Woodie Schramm came to Bremen from Warsaw in 1944 and bought the Home Cash Grocery from Lester Koontz. In 2014, Woodie’s son Charles gave a History Chat talk at the Bremen History Center on the history of the business and provided photos and additional information incorporated here. Our thanks to Charles and all the folks at Woodie’s!

Charles notes that he misspoke about the location of Strack & Van Til (they are in northwest Indiana) and says: “We were with Certified Grocers for 30 years and are now with Central Grocers.”

Click the right and left arrows on the image below to see a slideshow of Woodie’s photos and newspaper clippings. Click in the middle to see the image in the Historic Bremen Flickr account.

1947 or so - Woodie's grocery store

Before Woodie’s was Woodie’s

The business Woodie Schramm bought in 1944 is much older than you might think.

Around 1876, Frederick Ponader (1845-1914), a carpenter recently emigrated from Germany, opened a bakery and restaurant on E Plymouth street in a large frame building where the stone-fronted Mutti building now stands (Bremen Family Martial Arts and the Masonic Temple). By 1885, he’d added a grocery and then dry goods, building a business rivaled only by J R Dietrich’s department store across the street.

His sons joined him, and he passed the business on to them in 1909. Theodore (1879-1932) [photo] took over alone in 1913. He sold the store to Universal Stores in 1919 but bought it back in 1921.

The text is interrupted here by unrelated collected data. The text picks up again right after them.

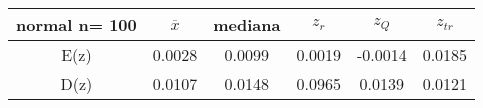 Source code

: \begin{tabular}{|c|c|c|c|c|c|}
\hline
normal n= 100& $\overline{x}$ & mediana & $z_r$ & $z_Q$ & $z_{tr}$ \\ \hline
E(z) & 0.0028 & 0.0099 & 0.0019 & -0.0014 & 0.0185 \\ \hline
D(z) & 0.0107 & 0.0148 & 0.0965 & 0.0139 & 0.0121 \\ \hline
\end{tabular} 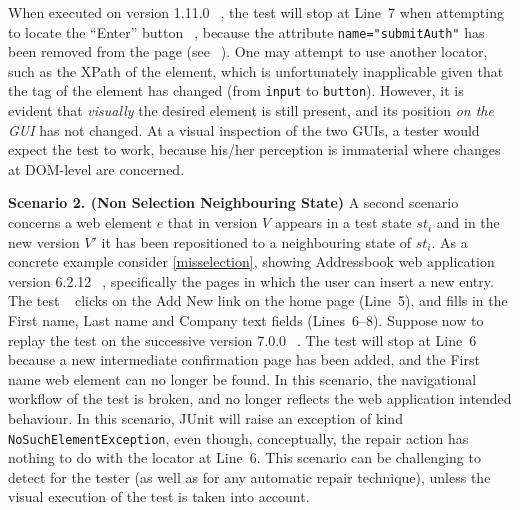 When executed on version 1.11.0~\textcircled{}, the test will stop at Line~7 when attempting to locate the ``Enter'' button~\textcircled{}, because the attribute \mbox{\texttt{name="submitAuth"}} has been removed from the page (see~\textcircled{}). One may attempt to use another locator, such as the XPath of the element, which is unfortunately inapplicable given that the tag of the element has changed (from \mbox{\texttt{input}} to \mbox{\texttt{button}}).
However, it is evident that \textit{visually} the desired element is still present, and its position \textit{on the GUI} has not changed. At a visual inspection of the two GUIs, a tester would expect the test to work, because his/her perception is immaterial where changes at DOM-level are concerned.

\noindent
\textbf{Scenario 2. (Non Selection Neighbouring State)} A second scenario concerns a web element $e$ that in version $V$ appears in a test state $st_i$ and in the new version $V'$ it has been repositioned to a neighbouring state of $st_i$. 
As a concrete example consider \autoref{misselection}, showing Addressbook web application version 6.2.12~\textcircled{}, specifically the pages in which the user can insert a new entry. The test~\textcircled{} clicks on the Add New link on the home page (Line~5), and fills in the First name, Last name and Company text fields (Lines~6--8).
Suppose now to replay the test on the successive version 7.0.0~\textcircled{}. The test will stop at Line~6 because a new intermediate confirmation page has been added, and the First name web element can no longer be found. In this scenario, the navigational workflow of the test is broken, and no longer reflects the web application intended behaviour.
In this scenario, JUnit will raise an exception of kind \texttt{NoSuchElementException}, even though, conceptually, the repair action has nothing to do with the locator at Line~6. 
This scenario can be challenging to detect for the tester (as well as for any automatic repair technique), unless the visual execution of the test is taken into account.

Ervin Foltz (1889-1942) [photo] worked for Ponader before serving in WW1. In 1922, he bought in as a partner, and in 1926 he bought out the business. (Ponader later bought Forrest Haenes’ grocery and part of Charles Kettering’s Bremen Poster Advertising company.)

Foltz changed the name to E C Foltz & Co. He scaled back the business somewhat but continued to carry clothing and other items in addition to groceries. In 1932, the Ponader building burned down. Foltz soon reopened as a grocery in a building on W Plymouth St.

Lester Koontz bought the store from Ervin Foltz in 1943. He called it “Home Cash Grocery”. This is the business and location that Woodie Schramm bought in 1945.